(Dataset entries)
[Start of Attachment]

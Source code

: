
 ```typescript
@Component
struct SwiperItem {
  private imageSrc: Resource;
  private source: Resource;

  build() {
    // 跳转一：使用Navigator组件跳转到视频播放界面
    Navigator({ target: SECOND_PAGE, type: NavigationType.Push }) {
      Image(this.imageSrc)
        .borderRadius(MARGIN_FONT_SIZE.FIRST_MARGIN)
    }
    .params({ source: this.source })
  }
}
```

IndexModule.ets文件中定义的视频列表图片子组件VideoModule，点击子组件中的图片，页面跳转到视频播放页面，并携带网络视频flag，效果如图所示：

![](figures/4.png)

[End of Attachment]
[Start of Attachment]

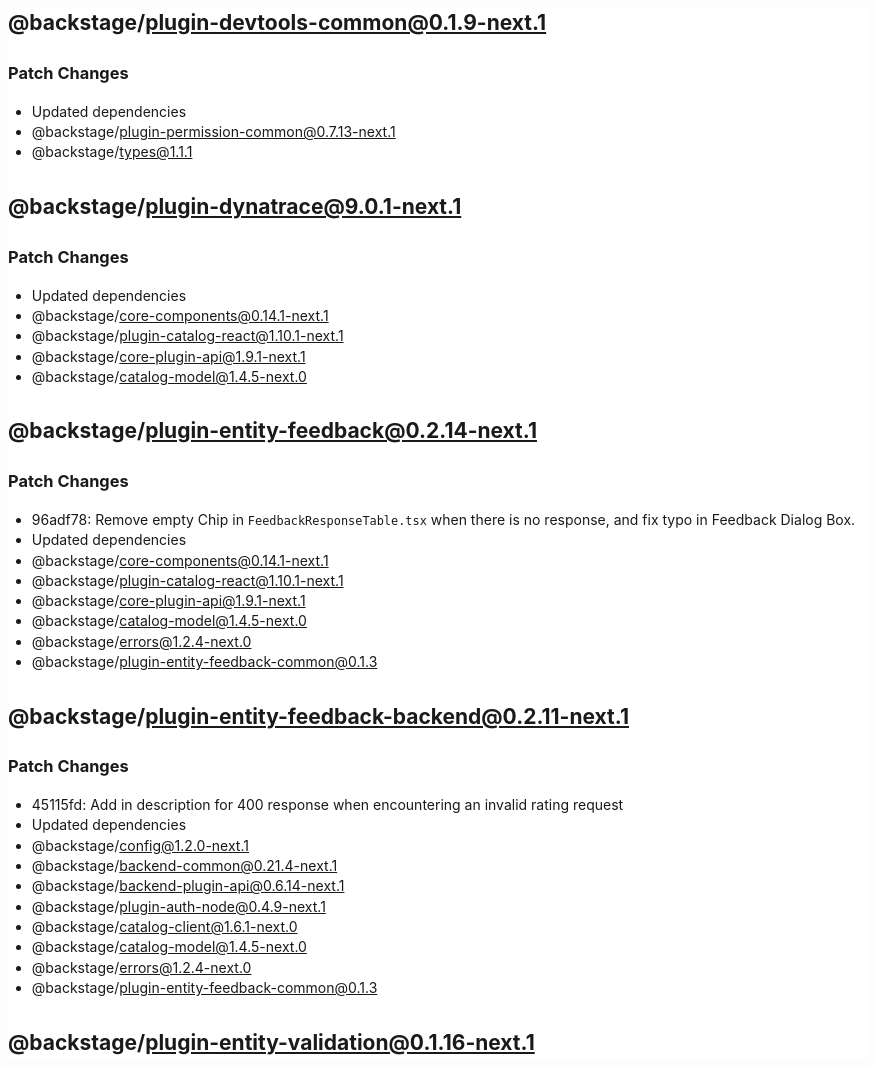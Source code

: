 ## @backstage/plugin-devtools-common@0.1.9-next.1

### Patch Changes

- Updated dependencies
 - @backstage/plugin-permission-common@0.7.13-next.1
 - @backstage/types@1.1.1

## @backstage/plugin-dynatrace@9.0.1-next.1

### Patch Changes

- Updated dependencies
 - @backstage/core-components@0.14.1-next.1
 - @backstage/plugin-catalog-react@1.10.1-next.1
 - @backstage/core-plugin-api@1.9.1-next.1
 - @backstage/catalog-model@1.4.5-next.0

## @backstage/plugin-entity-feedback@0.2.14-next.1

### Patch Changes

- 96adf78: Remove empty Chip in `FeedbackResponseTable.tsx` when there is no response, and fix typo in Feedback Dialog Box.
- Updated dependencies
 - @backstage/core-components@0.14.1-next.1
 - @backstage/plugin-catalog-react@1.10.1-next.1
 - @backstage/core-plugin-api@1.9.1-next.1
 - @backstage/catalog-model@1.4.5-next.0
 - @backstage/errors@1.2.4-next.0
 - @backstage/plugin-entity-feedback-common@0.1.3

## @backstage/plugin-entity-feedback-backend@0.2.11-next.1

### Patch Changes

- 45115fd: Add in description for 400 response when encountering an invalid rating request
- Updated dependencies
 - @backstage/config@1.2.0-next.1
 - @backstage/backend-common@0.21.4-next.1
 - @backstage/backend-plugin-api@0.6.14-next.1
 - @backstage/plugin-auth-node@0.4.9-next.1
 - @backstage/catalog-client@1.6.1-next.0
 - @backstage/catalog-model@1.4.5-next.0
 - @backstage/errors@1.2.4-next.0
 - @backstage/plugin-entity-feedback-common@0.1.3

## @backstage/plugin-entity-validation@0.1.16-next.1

[End of Attachment]

## [Assignment]
If a line above contains the word "imageSrc", list it.

## [Response to this exercise]
  private imageSrc: Resource;
      Image(this.imageSrc)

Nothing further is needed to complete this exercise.